L’analyse a été menée à partir de la cohorte de naissance Maternal-Infant Research on Environmental Chemicals (MIREC) menée entre 2008 et 2011. Au sein des couples mères-enfants suivis dans 10 villes canadiennes, ont été sélectionnés 610 couples au sein desquels l’évaluation développementale de l’enfant avait été menée à 3-4 ans d’âge.

Au total, l’association entre le QI et l’exposition prénatale au fluor a été évaluée à partir de la concentration urinaire en fluor (CUF) mesurée à l’issue de chacun des trois trimestres de grossesse pour 369 mères (dont 141 vivant en zones de fluoration de l’eau) ou à partir du déclaratif journalier de consommation de boissons contenant du fluor de 400 couples (dont 238 vivant en zone ou l’eau potable est supplémentée).

Principaux résultats

  • L'âge moyen des mères à l’inclusion était de 32,3 ans, et 52% des enfants étaient des filles.

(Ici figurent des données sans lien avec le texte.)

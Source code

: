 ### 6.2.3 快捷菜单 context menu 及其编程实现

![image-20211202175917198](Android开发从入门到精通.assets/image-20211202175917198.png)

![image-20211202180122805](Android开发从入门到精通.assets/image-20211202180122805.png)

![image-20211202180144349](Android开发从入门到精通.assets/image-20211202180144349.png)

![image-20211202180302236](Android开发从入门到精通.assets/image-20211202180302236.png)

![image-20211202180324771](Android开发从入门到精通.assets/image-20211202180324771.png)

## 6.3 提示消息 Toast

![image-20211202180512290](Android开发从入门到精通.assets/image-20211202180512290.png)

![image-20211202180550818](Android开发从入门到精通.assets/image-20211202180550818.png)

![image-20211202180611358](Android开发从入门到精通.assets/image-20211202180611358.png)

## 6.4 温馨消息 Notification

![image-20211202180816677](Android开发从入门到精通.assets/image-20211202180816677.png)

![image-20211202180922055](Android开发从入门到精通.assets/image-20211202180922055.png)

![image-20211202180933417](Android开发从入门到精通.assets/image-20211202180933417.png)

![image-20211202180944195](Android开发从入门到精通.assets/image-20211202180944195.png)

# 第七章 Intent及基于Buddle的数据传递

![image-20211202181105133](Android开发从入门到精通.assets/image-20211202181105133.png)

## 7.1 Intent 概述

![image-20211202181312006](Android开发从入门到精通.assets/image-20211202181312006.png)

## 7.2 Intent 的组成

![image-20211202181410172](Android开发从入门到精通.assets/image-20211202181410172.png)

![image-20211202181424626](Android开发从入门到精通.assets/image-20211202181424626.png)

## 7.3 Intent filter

  • La CUF des femmes vivant dans une zone de fluoration de l’eau était plus élevée que celle des femmes vivant en dehors (0,69 mg/L versus 0,40 mg/L). À 3-4 ans, le score moyen de QI était de 107,16, les filles ayant un score significativement plus élevé que les garçons (109,56 versus 104,61, p=0,001).

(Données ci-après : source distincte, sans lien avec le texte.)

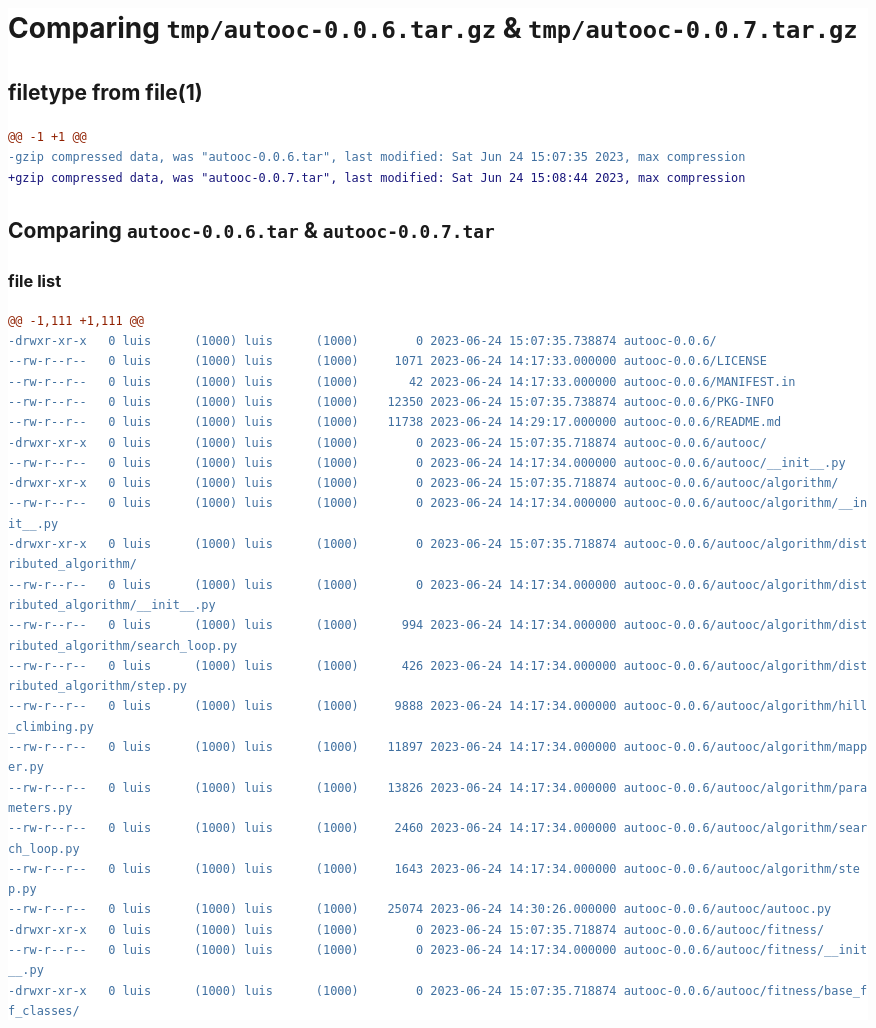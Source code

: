 # Comparing `tmp/autooc-0.0.6.tar.gz` & `tmp/autooc-0.0.7.tar.gz`

## filetype from file(1)

```diff
@@ -1 +1 @@
-gzip compressed data, was "autooc-0.0.6.tar", last modified: Sat Jun 24 15:07:35 2023, max compression
+gzip compressed data, was "autooc-0.0.7.tar", last modified: Sat Jun 24 15:08:44 2023, max compression
```

## Comparing `autooc-0.0.6.tar` & `autooc-0.0.7.tar`

### file list

```diff
@@ -1,111 +1,111 @@
-drwxr-xr-x   0 luis      (1000) luis      (1000)        0 2023-06-24 15:07:35.738874 autooc-0.0.6/
--rw-r--r--   0 luis      (1000) luis      (1000)     1071 2023-06-24 14:17:33.000000 autooc-0.0.6/LICENSE
--rw-r--r--   0 luis      (1000) luis      (1000)       42 2023-06-24 14:17:33.000000 autooc-0.0.6/MANIFEST.in
--rw-r--r--   0 luis      (1000) luis      (1000)    12350 2023-06-24 15:07:35.738874 autooc-0.0.6/PKG-INFO
--rw-r--r--   0 luis      (1000) luis      (1000)    11738 2023-06-24 14:29:17.000000 autooc-0.0.6/README.md
-drwxr-xr-x   0 luis      (1000) luis      (1000)        0 2023-06-24 15:07:35.718874 autooc-0.0.6/autooc/
--rw-r--r--   0 luis      (1000) luis      (1000)        0 2023-06-24 14:17:34.000000 autooc-0.0.6/autooc/__init__.py
-drwxr-xr-x   0 luis      (1000) luis      (1000)        0 2023-06-24 15:07:35.718874 autooc-0.0.6/autooc/algorithm/
--rw-r--r--   0 luis      (1000) luis      (1000)        0 2023-06-24 14:17:34.000000 autooc-0.0.6/autooc/algorithm/__init__.py
-drwxr-xr-x   0 luis      (1000) luis      (1000)        0 2023-06-24 15:07:35.718874 autooc-0.0.6/autooc/algorithm/distributed_algorithm/
--rw-r--r--   0 luis      (1000) luis      (1000)        0 2023-06-24 14:17:34.000000 autooc-0.0.6/autooc/algorithm/distributed_algorithm/__init__.py
--rw-r--r--   0 luis      (1000) luis      (1000)      994 2023-06-24 14:17:34.000000 autooc-0.0.6/autooc/algorithm/distributed_algorithm/search_loop.py
--rw-r--r--   0 luis      (1000) luis      (1000)      426 2023-06-24 14:17:34.000000 autooc-0.0.6/autooc/algorithm/distributed_algorithm/step.py
--rw-r--r--   0 luis      (1000) luis      (1000)     9888 2023-06-24 14:17:34.000000 autooc-0.0.6/autooc/algorithm/hill_climbing.py
--rw-r--r--   0 luis      (1000) luis      (1000)    11897 2023-06-24 14:17:34.000000 autooc-0.0.6/autooc/algorithm/mapper.py
--rw-r--r--   0 luis      (1000) luis      (1000)    13826 2023-06-24 14:17:34.000000 autooc-0.0.6/autooc/algorithm/parameters.py
--rw-r--r--   0 luis      (1000) luis      (1000)     2460 2023-06-24 14:17:34.000000 autooc-0.0.6/autooc/algorithm/search_loop.py
--rw-r--r--   0 luis      (1000) luis      (1000)     1643 2023-06-24 14:17:34.000000 autooc-0.0.6/autooc/algorithm/step.py
--rw-r--r--   0 luis      (1000) luis      (1000)    25074 2023-06-24 14:30:26.000000 autooc-0.0.6/autooc/autooc.py
-drwxr-xr-x   0 luis      (1000) luis      (1000)        0 2023-06-24 15:07:35.718874 autooc-0.0.6/autooc/fitness/
--rw-r--r--   0 luis      (1000) luis      (1000)        0 2023-06-24 14:17:34.000000 autooc-0.0.6/autooc/fitness/__init__.py
-drwxr-xr-x   0 luis      (1000) luis      (1000)        0 2023-06-24 15:07:35.718874 autooc-0.0.6/autooc/fitness/base_ff_classes/
```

  • Il existait une relation inverse entre la CUF de la mère et le QI de l’enfant, ce dernier étant réduit de 4,5 points pour chaque augmentation de 1 mg/L de la CUF. Par ailleurs, les garçons démontraient un QI inférieur d’environ 3 points dans le groupe de ceux appartenant au plus haut quartile d’exposition au fluor par rapport à ceux du plus faible quartile, tandis que la tendance n’était pas observée chez les filles.
  • À partir des déclaratifs quotidiens des mères concernant leurs consommation, une augmentation de 1 mg par jour favorisait une diminution moyenne du QI/L de 3,66 [-7,16 à -0,14] parmi les deux sexes.